Uma discussão que pode ser feita a partir dessa abordagem concerne às análises possíveis da relação entre religião e política. Ora, se existe uma causalidade entre a cosmovisão iurdiana e a atuação no campo político, pode-se concluir que aqueles instrumentos discursivos passam a ser elementos constitutivos da identidade cultural. Assim, o recurso da retórica persecutória deixaria de ser compreendido como um instrumento discursivo para ser entendido como a expressão da identidade iurdiana na esfera política. A explicação da instauração do discurso da perseguição na política seria, pois, uma enunciação da cosmovisão religiosa.

A literatura sobre a IURD traz como uma marca distintiva desta igreja o apelo à imagem de perseguidos. Clara Mafra expõe como a dialética da perseguição serviu para constituir a identidade do grupo internamente e projetá-la para fora. Para ela:

O viés persecutório, presente na cobertura realizada pela Folha Universal, permitiu que seus leitores recebessem a notícia da nova regulamentação como mais um "elemento" que se somou em uma trajetória especialmente tensa da relação de sua igreja com a sociedade mais ampla (Mafra 1998:59).
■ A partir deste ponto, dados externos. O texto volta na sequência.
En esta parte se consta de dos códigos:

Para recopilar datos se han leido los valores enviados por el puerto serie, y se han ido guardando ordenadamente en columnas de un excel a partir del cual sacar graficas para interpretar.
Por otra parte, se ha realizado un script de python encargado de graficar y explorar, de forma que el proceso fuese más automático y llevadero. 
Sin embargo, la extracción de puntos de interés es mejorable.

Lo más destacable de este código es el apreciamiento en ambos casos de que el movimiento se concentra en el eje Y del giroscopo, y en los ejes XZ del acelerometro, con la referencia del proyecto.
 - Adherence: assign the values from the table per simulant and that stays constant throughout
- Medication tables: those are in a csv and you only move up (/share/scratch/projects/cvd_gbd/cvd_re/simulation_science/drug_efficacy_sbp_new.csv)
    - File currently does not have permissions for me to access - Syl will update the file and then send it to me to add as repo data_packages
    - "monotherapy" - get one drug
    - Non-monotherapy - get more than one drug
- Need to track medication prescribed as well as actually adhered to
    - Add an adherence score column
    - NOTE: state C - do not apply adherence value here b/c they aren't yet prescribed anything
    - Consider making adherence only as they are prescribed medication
Tal discurso permitiu estruturar a identidade iurdiana de modo a dar sentido às ações dos fiéis. Como ela salienta, o sentido dado pela perseguição compreende as respostas às ações contrárias, como uma força divina que reage aos ataques, reinterpretando uma trajetória que se constrói aleatoriamente: "o acaso e a indeterminação são abolidos em função da sobredeterminação do desejo do Inimigo. Cada evento parece como a resposta a propósitos determinados" (Mafra 1998:80).
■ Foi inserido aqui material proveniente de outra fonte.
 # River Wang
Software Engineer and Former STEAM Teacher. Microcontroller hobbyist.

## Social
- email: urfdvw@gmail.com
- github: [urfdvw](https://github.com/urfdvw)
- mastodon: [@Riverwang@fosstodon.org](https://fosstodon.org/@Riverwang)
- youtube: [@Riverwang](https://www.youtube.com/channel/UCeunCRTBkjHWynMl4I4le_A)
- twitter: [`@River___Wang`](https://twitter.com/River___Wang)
Assim, o recurso da perseguição proferido no contexto das eleições municipais significaria um prolongamento da visão de mundo evangelizada, e não poderia ser identificado como uma fonte de formação de uma identidade, mas como uma constatação da reprodução dos elementos que compõem a identidade iurdiana. Outrossim, as referências religiosas seriam sinais pródigos da evangelização da política.
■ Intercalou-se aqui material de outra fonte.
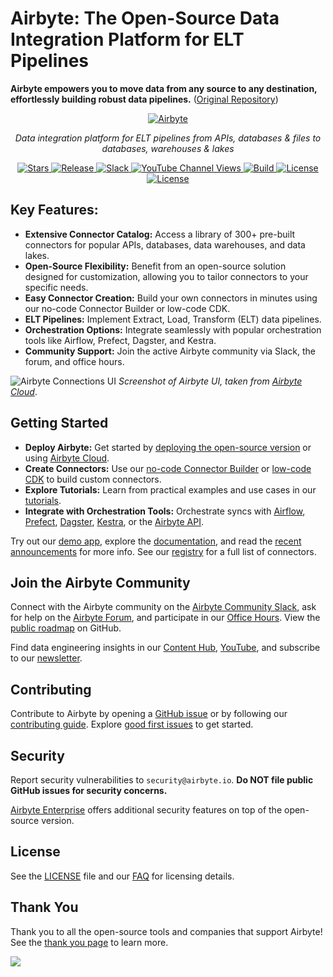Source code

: # Airbyte: The Open-Source Data Integration Platform for ELT Pipelines

**Airbyte empowers you to move data from any source to any destination, effortlessly building robust data pipelines.** ([Original Repository](https://github.com/airbytehq/airbyte))

<p align="center">
  <a href="https://airbyte.com"><img src="https://assets.website-files.com/605e01bc25f7e19a82e74788/624d9c4a375a55100be6b257_Airbyte_logo_color_dark.svg" alt="Airbyte"></a>
</p>

<p align="center">
    <em>Data integration platform for ELT pipelines from APIs, databases & files to databases, warehouses & lakes</em>
</p>

<p align="center">
<a href="https://github.com/airbytehq/airbyte/stargazers/" target="_blank">
    <img src="https://img.shields.io/github/stars/airbytehq/airbyte?style=social&label=Star&maxAge=2592000" alt="Stars">
</a>
<a href="https://github.com/airbytehq/airbyte/releases" target="_blank">
    <img src="https://img.shields.io/github/v/release/airbytehq/airbyte?color=white" alt="Release">
</a>
<a href="https://airbytehq.slack.com/" target="_blank">
    <img src="https://img.shields.io/badge/slack-join-white.svg?logo=slack" alt="Slack">
</a>
<a href="https://www.youtube.com/c/AirbyteHQ/?sub_confirmation=1" target="_blank">
    <img alt="YouTube Channel Views" src="https://img.shields.io/youtube/channel/views/UCQ_JWEFzs1_INqdhIO3kmrw?style=social">
</a>
<a href="https://github.com/airbytehq/airbyte/actions/workflows/gradle.yml" target="_blank">
    <img src="https://img.shields.io/github/actions/workflow/status/airbytehq/airbyte/gradle.yml?branch=master" alt="Build">
</a>
<a href="https://github.com/airbytehq/airbyte/tree/master/docs/project-overview/licenses" target="_blank">
    <img src="https://img.shields.io/static/v1?label=license&message=MIT&color=white" alt="License">
</a>
<a href="https://github.com/airbytehq/airbyte/tree/master/docs/project-overview/licenses" target="_blank">
    <img src="https://img.shields.io/static/v1?label=license&message=ELv2&color=white" alt="License">
</a>
</p>

## Key Features:

*   **Extensive Connector Catalog:** Access a library of 300+ pre-built connectors for popular APIs, databases, data warehouses, and data lakes.
*   **Open-Source Flexibility:** Benefit from an open-source solution designed for customization, allowing you to tailor connectors to your specific needs.
*   **Easy Connector Creation:** Build your own connectors in minutes using our no-code Connector Builder or low-code CDK.
*   **ELT Pipelines:** Implement Extract, Load, Transform (ELT) data pipelines.
*   **Orchestration Options:** Integrate seamlessly with popular orchestration tools like Airflow, Prefect, Dagster, and Kestra.
*   **Community Support:** Join the active Airbyte community via Slack, the forum, and office hours.

![Airbyte Connections UI](https://github.com/airbytehq/airbyte/assets/38087517/35b01d0b-00bf-407b-87e6-a5cd5cd720b5)
_Screenshot of Airbyte UI, taken from [Airbyte Cloud](https://cloud.airbyte.com/signup)_.

## Getting Started

*   **Deploy Airbyte:** Get started by [deploying the open-source version](https://docs.airbyte.com/quickstart/deploy-airbyte) or using [Airbyte Cloud](https://docs.airbyte.com/cloud/getting-started-with-airbyte-cloud).
*   **Create Connectors:**  Use our [no-code Connector Builder](https://docs.airbyte.com/connector-development/connector-builder-ui/overview) or [low-code CDK](https://docs.airbyte.com/connector-development/config-based/low-code-cdk-overview) to build custom connectors.
*   **Explore Tutorials:**  Learn from practical examples and use cases in our [tutorials](https://airbyte.com/tutorials).
*   **Integrate with Orchestration Tools:** Orchestrate syncs with [Airflow](https://docs.airbyte.com/operator-guides/using-the-airflow-airbyte-operator), [Prefect](https://docs.airbyte.com/operator-guides/using-prefect-task), [Dagster](https://docs.airbyte.com/operator-guides/using-dagster-integration), [Kestra](https://docs.airbyte.com/operator-guides/using-kestra-plugin), or the [Airbyte API](https://reference.airbyte.com/reference/start).

Try out our [demo app](https://demo.airbyte.io/), explore the [documentation](https://docs.airbyte.com/), and read the [recent announcements](https://airbyte.com/blog-categories/company-updates) for more info. See our [registry](https://connectors.airbyte.com/files/generated_reports/connector_registry_report.html) for a full list of connectors.

## Join the Airbyte Community

Connect with the Airbyte community on the [Airbyte Community Slack](https://airbyte.com/community), ask for help on the [Airbyte Forum](https://github.com/airbytehq/airbyte/discussions), and participate in our [Office Hours](https://airbyte.io/daily-office-hours/). View the [public roadmap](https://github.com/orgs/airbytehq/projects/37/views/1?pane=issue&itemId=26937554) on GitHub.

Find data engineering insights in our [Content Hub](https://airbyte.com/content-hub), [YouTube](https://www.youtube.com/c/AirbyteHQ), and subscribe to our [newsletter](https://airbyte.com/newsletter).

## Contributing

Contribute to Airbyte by opening a [GitHub issue](https://github.com/airbytehq/airbyte/issues/new/choose) or by following our [contributing guide](https://docs.airbyte.com/contributing-to-airbyte/). Explore [good first issues](https://github.com/airbytehq/airbyte/labels/contributor-program) to get started.

## Security

Report security vulnerabilities to `security@airbyte.io`. **Do NOT file public GitHub issues for security concerns.**

[Airbyte Enterprise](https://airbyte.com/airbyte-enterprise) offers additional security features on top of the open-source version.

## License

See the [LICENSE](docs/project-overview/licenses/) file and our [FAQ](docs/project-overview/licenses/license-faq.md) for licensing details.

## Thank You

Thank you to all the open-source tools and companies that support Airbyte! See the [thank you page](THANK-YOU.md) to learn more.

<a href="https://github.com/airbytehq/airbyte/graphs/contributors">
  <img src="https://contrib.rocks/image?repo=airbytehq/airbyte"/>
</a>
A identificação de fontes discursivas das quais os candidatos lançam mão em momentos pontuais sinaliza para um mecanismo próprio de formação identitária. Os acidentes biográficos do bispo Edir Macedo que contribuíram para a apropriação do discurso persecutório para a constituição dos iurdianos demonstram que essa ferramenta foi utilizada por Crivella com um outro sentido. Os instrumentos têm significados que se referem a situações contingentes. Eles tiveram usos diferentes para promover objetivos igualmente específicos. A esfera política disponibilizou as três fontes para moldar sua identidade perante os eleitores e perseguir seus objetivos com suas estratégias. Destarte, não se pode afirmar que a utilização de uma delas seja uma reprodução de um elemento marcante, já que os usos são diferentes. Como foi demonstrado, os sentidos podem ser tanto o de se colocar numa posição preterida, quanto o de atacar os adversários. Não há um significado essencial a elas, apenas um sentido concretamente delimitado.

As fontes discursivas são manejadas para construir um artefato capaz de distinguir um indivíduo dos outros. As identidades se constituem recorrendo-se às ferramentas disponíveis num dado momento, daí o sentido da ambiguidade na ação de Crivella. O que ocorre é que a variabilidade dos contextos sociais não permite ao indivíduo ser o mesmo, ou seja, não há coerência a priori nas ações, a racionalização do agir com múltiplas facetas só é possível entendendo-se os caminhos percorridos pelo indivíduo.

Por isso, os instrumentos e sentidos utilizados pelos candidatos eram muito assemelhados. A religião, então, foi subvalorizada, em razão de denotar apenas mais uma referência identitária de Crivella. Ela não foi a única referência, embora pareça ter sido a mais utilizada e, é importante frisar, mesmo os outros candidatos não se conformaram a um único tipo de discurso.

As identidades individuais possuem dinâmicas diferentes de formação, já que elas não se constituem por meio de uma reprodução automática daquela que distingue a coletividade. Essa visão fragmentada do grupo social permite verificar que há sempre uma disputa no interior do grupo para afirmação de determinada feição identitária.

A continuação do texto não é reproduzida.